“Guardianship documents. Hospital forms. He said that if the children seemed unstable and Rosa disappeared, he could say that you had had a violent episode and left.”
The room seemed to narrow.
Not metaphorically.
Physically.
As if the air itself could not withstand the architecture of what I had just described.
Vanessa was not only cruel.
He was preparing to erase me.
I had hidden a witness, terrorized my children, attacked Rosa, coordinated with a man I recognized, and constructed a narrative in which I would be portrayed as the unstable person.
“How long have you been here?” I asked.
Tessa swallowed, stared at the duvet, and said, “I don’t know exactly. Maybe three weeks. Maybe more. He takes away my phone. He locks me up. He says no one believes me anyway.”
Her voice cracked on the last sentence, and something inside me shifted from panic to a pure, murderous clarity I had never known before.
The main door opened on the ground floor.
I heard it clearly.
Then, steps.
Two games.
Vanessa had returned.
And Adrian was with her.
For a split second, everyone in that room froze according to their role in the nightmare: Tessa out of fear, me out of calculation, the house out of anticipation.
So I moved.
I cut the tape off Tessa’s ankle with the bathroom scissors, put one arm over her shoulders, and stood her up.
She almost fainted.
The hallway was no longer an option.
Low, irritated voices could be heard coming up the stairs.
Vanessa said, “He never checks anything without me.
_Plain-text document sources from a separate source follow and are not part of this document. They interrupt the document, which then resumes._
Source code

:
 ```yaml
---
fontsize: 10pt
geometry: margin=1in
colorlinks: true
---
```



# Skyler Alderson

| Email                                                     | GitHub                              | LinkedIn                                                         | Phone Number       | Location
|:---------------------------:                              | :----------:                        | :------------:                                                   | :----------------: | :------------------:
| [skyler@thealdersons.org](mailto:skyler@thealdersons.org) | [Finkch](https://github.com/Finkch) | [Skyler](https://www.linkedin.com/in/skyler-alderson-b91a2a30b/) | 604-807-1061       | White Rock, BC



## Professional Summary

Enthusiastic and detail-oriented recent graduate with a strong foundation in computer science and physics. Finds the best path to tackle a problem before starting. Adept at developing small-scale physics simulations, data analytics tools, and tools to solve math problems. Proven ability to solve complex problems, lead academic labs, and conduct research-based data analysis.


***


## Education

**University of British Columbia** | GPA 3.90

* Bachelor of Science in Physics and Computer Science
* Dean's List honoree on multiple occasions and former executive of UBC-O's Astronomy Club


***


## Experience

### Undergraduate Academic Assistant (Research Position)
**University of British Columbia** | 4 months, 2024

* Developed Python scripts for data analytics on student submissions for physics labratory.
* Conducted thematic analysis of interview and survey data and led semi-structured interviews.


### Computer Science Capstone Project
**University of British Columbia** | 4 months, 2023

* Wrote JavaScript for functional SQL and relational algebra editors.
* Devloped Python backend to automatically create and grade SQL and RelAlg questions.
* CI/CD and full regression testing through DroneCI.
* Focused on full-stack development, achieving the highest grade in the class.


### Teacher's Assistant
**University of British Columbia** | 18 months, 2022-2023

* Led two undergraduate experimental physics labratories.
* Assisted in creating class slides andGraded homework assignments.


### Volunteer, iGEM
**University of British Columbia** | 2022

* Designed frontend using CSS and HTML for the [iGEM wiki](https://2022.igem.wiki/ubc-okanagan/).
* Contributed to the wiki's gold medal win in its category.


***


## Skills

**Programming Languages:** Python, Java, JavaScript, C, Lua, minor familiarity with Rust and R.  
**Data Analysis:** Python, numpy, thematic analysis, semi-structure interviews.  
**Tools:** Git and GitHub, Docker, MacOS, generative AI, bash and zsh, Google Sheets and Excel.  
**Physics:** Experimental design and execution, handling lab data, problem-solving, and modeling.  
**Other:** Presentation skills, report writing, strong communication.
We still have time.”
Adrian replied, “Then move it.”
I took Tessa to the bathroom, locked the door, and tucked the laundry basket under the handle just as I heard footsteps on the guest room landing.
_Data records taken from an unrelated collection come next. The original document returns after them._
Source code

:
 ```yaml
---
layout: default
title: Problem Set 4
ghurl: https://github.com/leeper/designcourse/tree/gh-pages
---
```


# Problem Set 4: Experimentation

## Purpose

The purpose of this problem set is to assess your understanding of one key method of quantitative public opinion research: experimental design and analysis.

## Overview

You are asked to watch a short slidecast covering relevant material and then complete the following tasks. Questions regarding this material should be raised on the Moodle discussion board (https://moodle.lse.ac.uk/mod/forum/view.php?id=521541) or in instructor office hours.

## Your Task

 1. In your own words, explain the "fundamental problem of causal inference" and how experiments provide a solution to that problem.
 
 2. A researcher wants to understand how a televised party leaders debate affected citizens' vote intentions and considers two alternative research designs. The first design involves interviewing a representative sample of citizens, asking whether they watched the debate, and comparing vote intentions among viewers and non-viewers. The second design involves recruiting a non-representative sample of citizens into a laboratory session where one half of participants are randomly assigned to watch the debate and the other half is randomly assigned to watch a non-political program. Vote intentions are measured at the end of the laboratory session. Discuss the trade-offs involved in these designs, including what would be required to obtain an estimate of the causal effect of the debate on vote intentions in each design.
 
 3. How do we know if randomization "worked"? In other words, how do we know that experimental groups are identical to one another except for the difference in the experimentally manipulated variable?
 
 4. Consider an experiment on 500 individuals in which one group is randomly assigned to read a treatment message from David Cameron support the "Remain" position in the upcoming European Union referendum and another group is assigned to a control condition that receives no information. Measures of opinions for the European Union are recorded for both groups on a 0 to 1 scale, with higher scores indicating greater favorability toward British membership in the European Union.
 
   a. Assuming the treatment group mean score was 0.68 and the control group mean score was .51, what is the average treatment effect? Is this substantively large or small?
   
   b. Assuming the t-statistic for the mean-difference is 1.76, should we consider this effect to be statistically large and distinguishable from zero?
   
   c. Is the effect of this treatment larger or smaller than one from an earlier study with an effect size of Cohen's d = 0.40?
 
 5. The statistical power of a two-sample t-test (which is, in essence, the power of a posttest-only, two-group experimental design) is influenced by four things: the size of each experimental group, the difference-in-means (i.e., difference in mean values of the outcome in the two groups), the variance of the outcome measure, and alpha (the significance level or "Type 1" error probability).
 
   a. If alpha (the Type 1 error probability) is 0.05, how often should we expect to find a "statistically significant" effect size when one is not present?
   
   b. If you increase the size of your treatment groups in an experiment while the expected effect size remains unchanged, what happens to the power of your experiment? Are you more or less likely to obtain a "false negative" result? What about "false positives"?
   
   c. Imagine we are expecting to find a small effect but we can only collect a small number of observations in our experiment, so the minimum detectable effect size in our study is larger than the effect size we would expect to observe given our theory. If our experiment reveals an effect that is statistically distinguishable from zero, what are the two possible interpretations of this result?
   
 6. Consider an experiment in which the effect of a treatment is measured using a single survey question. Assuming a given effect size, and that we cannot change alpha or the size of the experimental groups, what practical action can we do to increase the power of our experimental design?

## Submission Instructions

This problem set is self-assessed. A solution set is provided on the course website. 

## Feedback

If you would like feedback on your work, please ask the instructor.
I grabbed my phone and texted Daniel: “UPSTAIRS NOW. TWO SUSPECTS. POSSIBLE FORGERY/KIDNAPPING.” Then I realized Daniel hadn’t replied because he was probably already running this way with the sirens blaring.
Vanessa entered the guest room first.
She looked beautiful, furious, and surprisingly, she wasn’t surprised to find the bed empty.
That expression, more than anything else, showed me how long I had lived deceived: she didn’t panic; she recalculated.
Adrian came in behind her, wearing the same gray jacket and with the same empty look, and stopped when he saw me standing between them and the bathroom.
For a second, none of us spoke.
Then Vanessa tilted her head in a way I once mistook for sweetness and uttered the most chillingly serene words of my life.
“You weren’t supposed to be home yet.”
It wasn’t fear.
It was frustration, as if I had ruined a dinner reservation or arrived early to a surprise party organized from my own destruction.
I maintained a neutral tone of voice.